> [INPUT MATERIAL]:
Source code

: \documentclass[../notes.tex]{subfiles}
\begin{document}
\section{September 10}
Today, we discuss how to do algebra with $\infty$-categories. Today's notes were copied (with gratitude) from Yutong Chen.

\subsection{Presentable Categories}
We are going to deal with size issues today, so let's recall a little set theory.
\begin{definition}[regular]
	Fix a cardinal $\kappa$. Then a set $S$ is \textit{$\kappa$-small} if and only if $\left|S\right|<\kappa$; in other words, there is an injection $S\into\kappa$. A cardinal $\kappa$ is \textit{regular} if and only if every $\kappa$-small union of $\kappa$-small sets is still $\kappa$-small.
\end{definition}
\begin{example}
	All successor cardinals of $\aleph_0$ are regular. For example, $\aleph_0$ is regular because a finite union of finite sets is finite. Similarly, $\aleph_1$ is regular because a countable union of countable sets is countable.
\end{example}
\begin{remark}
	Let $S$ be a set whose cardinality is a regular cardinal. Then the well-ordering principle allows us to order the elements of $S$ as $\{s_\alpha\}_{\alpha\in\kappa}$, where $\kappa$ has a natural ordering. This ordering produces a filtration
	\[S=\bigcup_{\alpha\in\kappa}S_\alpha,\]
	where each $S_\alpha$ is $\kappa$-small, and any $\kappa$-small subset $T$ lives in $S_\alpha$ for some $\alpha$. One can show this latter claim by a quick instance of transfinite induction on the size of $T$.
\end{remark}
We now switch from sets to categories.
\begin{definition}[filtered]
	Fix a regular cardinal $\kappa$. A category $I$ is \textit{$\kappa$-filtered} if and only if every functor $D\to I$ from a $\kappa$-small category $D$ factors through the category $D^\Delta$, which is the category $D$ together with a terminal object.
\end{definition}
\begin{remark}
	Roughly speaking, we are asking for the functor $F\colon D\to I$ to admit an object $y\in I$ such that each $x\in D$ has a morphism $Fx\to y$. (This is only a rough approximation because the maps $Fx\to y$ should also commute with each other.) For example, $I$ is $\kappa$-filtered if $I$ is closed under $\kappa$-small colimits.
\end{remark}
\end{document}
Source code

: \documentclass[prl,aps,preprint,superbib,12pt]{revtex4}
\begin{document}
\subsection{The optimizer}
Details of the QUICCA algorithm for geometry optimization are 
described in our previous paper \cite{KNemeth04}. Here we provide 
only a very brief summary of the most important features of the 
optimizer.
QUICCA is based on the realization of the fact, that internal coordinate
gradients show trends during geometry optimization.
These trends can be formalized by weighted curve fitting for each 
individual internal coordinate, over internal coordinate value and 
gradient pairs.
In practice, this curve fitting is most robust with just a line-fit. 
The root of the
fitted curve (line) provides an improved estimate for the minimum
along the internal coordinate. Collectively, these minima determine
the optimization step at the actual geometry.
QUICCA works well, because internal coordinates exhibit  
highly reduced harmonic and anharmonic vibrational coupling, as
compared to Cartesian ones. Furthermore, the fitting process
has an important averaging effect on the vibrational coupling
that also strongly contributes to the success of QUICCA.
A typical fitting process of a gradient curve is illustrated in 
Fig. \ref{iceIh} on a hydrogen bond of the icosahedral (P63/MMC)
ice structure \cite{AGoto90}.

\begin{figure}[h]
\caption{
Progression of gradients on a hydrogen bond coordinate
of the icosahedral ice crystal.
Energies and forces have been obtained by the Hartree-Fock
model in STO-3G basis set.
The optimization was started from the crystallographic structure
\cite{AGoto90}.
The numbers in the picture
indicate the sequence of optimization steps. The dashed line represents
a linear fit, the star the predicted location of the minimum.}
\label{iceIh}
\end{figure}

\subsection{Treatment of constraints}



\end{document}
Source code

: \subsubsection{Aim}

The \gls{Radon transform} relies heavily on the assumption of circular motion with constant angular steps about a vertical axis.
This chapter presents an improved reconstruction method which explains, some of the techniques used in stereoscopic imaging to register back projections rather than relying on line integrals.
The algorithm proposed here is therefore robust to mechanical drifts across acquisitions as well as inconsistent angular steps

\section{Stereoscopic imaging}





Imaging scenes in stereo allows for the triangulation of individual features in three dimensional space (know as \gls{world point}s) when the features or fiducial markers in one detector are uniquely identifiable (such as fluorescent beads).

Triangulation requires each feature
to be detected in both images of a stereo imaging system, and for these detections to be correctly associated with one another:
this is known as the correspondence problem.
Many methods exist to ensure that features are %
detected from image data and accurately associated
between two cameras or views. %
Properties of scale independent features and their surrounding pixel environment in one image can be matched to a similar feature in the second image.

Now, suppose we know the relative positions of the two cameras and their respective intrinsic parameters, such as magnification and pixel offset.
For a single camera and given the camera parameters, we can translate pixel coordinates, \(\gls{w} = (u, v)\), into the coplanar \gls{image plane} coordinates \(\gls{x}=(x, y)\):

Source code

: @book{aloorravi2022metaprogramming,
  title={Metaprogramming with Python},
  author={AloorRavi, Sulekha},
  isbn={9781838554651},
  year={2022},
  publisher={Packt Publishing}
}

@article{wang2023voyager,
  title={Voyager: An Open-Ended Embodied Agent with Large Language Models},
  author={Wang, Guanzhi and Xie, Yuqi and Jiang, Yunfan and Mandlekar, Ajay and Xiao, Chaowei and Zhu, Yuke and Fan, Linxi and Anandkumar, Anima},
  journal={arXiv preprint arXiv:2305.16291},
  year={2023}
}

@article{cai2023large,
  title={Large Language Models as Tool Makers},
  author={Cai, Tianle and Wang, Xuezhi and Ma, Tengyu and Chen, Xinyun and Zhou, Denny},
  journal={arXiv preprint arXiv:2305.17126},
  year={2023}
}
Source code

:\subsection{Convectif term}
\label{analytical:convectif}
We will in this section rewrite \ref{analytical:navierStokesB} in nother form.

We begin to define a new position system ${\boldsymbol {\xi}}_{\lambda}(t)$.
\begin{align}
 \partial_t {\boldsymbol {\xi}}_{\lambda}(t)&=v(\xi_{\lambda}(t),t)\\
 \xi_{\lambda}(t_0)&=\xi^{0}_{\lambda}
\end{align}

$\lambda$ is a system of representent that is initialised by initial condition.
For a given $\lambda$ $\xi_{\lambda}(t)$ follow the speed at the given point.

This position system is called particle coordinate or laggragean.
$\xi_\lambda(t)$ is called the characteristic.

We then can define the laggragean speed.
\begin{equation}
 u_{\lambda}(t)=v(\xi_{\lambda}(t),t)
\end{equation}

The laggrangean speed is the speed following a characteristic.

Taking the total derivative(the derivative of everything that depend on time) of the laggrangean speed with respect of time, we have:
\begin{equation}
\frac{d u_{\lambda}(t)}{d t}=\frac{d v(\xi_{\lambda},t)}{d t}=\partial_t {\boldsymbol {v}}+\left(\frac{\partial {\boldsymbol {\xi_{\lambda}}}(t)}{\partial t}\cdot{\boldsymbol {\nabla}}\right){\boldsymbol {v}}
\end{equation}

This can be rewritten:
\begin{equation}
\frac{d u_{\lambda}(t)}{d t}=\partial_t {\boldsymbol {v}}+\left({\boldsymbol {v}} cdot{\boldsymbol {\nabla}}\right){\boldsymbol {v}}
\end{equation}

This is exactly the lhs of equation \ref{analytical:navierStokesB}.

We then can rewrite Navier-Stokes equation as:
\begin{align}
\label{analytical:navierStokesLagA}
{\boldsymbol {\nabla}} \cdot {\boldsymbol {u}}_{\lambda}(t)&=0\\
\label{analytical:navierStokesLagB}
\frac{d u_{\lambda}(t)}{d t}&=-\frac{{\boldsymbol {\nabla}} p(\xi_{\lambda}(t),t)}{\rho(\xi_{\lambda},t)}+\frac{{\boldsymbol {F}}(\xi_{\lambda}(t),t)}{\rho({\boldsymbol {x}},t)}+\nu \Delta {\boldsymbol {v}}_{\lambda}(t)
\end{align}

> [PROBLEM TO SOLVE]: Print each line, exactly as written, from the one that contains "Taking the total" to the end of the data above, with both end lines included and nothing else.

> [TASK SOLUTION]:
Taking the total derivative(the derivative of everything that depend on time) of the laggrangean speed with respect of time, we have:
\begin{equation}
\frac{d u_{\lambda}(t)}{d t}=\frac{d v(\xi_{\lambda},t)}{d t}=\partial_t {\boldsymbol {v}}+\left(\frac{\partial {\boldsymbol {\xi_{\lambda}}}(t)}{\partial t}\cdot{\boldsymbol {\nabla}}\right){\boldsymbol {v}}
\end{equation}

This can be rewritten:
\begin{equation}
\frac{d u_{\lambda}(t)}{d t}=\partial_t {\boldsymbol {v}}+\left({\boldsymbol {v}} cdot{\boldsymbol {\nabla}}\right){\boldsymbol {v}}
\end{equation}

This is exactly the lhs of equation \ref{analytical:navierStokesB}.

We then can rewrite Navier-Stokes equation as:
\begin{align}
\label{analytical:navierStokesLagA}
{\boldsymbol {\nabla}} \cdot {\boldsymbol {u}}_{\lambda}(t)&=0\\
\label{analytical:navierStokesLagB}
\frac{d u_{\lambda}(t)}{d t}&=-\frac{{\boldsymbol {\nabla}} p(\xi_{\lambda}(t),t)}{\rho(\xi_{\lambda},t)}+\frac{{\boldsymbol {F}}(\xi_{\lambda}(t),t)}{\rho({\boldsymbol {x}},t)}+\nu \Delta {\boldsymbol {v}}_{\lambda}(t)
\end{align}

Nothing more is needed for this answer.